Iran: Attacks on nuclear scientists no deterrent
Salehi also addressed last week’s attacks on Iranian scientists in the televised news conference, saying these also will not deter nuclear development. One was assassinated in Tehran and another was injured in a bombing. Iran’s intelligence minister Heidar Moslehi called the attacks terrorism and said that they were carried out with the support of the CIA, Israel’s Mossad, and Britain’s MI6.
"Assassination of Iranian scientists will not hamper our progress,” Salehi said, according to Iran’s Press TV.
Despite the timing and pointedness of Salehi’s announcement, Iranian President Mahmoud Ahmadinejad has said that Iran’s uranium enrichment will not be discussed in the six-power talks in Geneva, Reuters adds.
Iran seeks a 'protracted diplomatic process'
The US, Russia, China, France, Britain, and Germany haggled with Iran for months over the location and size of the talks. But Ray Takeyh, a senior fellow of the Council on Foreign Relations, argues in a commentary in the Los Angeles Times that Iran is seeking a “protracted diplomatic process” with at best modest concessions.
He adds that Iran is taking advantage of pointed international anxiety over its nuclear program to increase repression at home, arresting “scores” of lawyers and activists in recent weeks:
Indeed, Tehran’s principal motivation for participating in the talks has little to do with its nuclear file and much to do with its desire to fracture international unity, relieve financial distress and, most important, gain a free hand in suppressing its opposition "green movement." …

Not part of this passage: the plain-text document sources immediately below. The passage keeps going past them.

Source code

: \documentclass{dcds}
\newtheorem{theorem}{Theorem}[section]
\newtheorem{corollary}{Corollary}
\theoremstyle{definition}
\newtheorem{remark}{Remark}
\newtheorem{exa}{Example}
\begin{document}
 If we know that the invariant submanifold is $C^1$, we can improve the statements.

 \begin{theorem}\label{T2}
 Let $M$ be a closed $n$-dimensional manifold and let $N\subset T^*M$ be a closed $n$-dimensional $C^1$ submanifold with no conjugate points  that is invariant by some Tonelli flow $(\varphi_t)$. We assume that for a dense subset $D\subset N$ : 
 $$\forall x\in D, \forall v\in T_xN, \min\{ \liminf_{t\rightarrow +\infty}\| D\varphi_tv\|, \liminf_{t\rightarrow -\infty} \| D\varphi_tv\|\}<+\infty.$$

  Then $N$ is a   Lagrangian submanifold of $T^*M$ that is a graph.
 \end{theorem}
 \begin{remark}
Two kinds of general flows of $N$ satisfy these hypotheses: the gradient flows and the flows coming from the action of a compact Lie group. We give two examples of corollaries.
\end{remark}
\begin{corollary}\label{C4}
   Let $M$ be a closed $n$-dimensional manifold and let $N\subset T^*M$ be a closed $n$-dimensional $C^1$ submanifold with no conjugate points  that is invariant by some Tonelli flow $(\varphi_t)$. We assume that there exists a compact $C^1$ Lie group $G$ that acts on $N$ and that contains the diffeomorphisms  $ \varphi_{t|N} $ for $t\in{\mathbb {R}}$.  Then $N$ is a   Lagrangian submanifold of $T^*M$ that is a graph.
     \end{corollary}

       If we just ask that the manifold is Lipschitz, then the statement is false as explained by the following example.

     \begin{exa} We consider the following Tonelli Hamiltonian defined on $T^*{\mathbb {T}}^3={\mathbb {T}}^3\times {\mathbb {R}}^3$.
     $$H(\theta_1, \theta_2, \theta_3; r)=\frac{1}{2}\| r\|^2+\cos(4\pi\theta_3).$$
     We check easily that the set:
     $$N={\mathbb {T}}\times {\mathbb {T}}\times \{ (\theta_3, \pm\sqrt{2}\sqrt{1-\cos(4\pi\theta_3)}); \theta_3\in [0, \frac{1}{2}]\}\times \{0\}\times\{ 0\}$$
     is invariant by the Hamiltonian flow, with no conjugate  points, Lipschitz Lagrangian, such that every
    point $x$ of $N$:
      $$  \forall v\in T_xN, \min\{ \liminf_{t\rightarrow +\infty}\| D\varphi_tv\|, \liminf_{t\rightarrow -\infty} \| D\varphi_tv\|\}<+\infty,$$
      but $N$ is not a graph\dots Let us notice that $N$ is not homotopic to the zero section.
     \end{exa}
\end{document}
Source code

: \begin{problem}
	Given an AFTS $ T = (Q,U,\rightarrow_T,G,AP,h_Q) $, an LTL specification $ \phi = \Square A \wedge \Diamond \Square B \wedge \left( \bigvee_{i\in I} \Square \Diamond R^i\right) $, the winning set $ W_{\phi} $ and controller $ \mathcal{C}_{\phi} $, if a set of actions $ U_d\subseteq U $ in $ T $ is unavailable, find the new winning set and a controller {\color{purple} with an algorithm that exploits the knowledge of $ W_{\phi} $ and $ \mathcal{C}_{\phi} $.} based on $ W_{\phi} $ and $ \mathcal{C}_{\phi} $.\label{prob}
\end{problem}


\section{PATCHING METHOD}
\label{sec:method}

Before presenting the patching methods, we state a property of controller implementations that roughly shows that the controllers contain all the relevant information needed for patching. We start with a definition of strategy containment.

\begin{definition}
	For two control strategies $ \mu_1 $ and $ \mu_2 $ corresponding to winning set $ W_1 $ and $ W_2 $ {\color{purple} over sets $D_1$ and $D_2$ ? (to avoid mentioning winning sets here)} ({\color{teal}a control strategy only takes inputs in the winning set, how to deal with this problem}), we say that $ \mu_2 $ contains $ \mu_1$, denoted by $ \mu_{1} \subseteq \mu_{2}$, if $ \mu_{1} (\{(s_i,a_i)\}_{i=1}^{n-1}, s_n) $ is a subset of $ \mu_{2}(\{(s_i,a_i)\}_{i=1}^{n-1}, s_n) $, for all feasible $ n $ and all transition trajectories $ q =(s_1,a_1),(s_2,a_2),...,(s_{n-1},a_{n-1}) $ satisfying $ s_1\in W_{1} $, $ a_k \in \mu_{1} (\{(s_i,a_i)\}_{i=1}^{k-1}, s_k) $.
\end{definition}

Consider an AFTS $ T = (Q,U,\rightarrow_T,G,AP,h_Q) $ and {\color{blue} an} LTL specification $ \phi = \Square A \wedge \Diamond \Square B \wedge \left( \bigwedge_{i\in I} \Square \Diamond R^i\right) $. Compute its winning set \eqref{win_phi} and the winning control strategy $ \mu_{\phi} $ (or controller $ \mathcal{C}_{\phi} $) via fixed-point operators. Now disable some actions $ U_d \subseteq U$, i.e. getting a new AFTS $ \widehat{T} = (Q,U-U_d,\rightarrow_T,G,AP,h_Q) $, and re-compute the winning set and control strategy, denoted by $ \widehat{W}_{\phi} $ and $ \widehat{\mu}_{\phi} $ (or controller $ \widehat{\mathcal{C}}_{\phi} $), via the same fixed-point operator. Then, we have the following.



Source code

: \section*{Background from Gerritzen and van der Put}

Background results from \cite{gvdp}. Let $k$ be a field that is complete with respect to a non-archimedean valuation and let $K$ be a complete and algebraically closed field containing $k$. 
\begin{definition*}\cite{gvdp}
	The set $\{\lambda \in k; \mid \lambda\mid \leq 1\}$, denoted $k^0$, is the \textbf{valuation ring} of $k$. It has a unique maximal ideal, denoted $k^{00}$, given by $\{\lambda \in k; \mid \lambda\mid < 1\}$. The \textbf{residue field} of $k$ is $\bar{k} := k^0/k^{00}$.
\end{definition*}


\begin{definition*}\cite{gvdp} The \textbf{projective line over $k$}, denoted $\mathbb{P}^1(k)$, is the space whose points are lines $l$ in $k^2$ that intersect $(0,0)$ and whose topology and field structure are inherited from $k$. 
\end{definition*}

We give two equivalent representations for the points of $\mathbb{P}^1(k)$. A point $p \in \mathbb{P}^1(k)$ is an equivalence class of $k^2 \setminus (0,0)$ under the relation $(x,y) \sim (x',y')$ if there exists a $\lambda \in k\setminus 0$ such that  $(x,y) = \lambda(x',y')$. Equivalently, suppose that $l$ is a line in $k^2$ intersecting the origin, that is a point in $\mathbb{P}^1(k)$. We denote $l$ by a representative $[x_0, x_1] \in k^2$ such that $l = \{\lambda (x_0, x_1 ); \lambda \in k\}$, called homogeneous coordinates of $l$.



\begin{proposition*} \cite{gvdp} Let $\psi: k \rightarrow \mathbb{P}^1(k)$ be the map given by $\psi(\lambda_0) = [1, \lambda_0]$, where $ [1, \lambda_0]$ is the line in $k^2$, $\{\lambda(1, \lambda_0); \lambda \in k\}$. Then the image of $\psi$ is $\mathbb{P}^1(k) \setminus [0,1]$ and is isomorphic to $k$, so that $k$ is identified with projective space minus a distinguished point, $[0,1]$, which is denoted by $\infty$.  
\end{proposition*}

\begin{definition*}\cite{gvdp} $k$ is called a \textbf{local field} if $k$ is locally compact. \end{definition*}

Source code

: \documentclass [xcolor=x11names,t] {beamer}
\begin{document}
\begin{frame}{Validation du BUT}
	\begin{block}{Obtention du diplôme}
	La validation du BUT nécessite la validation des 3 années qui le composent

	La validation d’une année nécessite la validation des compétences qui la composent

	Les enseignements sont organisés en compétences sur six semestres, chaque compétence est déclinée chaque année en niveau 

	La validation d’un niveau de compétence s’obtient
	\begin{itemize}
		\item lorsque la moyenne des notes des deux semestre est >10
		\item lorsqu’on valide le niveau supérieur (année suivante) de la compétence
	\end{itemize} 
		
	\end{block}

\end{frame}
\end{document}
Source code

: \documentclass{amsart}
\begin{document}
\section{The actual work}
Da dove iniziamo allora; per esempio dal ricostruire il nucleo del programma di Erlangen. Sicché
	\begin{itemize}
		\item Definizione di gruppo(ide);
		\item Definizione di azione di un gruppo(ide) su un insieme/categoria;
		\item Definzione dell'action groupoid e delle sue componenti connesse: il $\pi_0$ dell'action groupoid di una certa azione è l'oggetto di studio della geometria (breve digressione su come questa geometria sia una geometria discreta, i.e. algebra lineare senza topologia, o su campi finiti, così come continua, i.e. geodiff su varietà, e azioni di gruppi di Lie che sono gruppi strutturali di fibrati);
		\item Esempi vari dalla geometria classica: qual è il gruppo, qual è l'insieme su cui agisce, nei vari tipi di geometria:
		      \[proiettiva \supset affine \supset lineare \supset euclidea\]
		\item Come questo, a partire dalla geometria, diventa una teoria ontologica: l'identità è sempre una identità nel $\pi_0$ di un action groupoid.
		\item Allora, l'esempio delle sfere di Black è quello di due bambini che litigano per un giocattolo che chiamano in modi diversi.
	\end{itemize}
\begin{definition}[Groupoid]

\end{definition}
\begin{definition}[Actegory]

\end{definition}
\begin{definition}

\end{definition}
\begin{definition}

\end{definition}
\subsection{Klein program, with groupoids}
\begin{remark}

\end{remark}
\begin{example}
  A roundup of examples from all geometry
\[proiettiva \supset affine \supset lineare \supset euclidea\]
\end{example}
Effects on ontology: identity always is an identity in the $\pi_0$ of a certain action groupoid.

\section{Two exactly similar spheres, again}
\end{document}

At ease with the notion that the global community's preoccupation with gradations of enrichment and spinning centrifuges will divert it from pressing Iran on its human rights record, the mullahs typically escalate their repression at home before dispatching their diplomats abroad.
Takeyh adds that sanctions have had a “dramatic impact” on Iran’s economy and that the Islamic Republic’s mullahs are putting their hope in China and Russia to defend them against further sanctions as the negotiations draw on.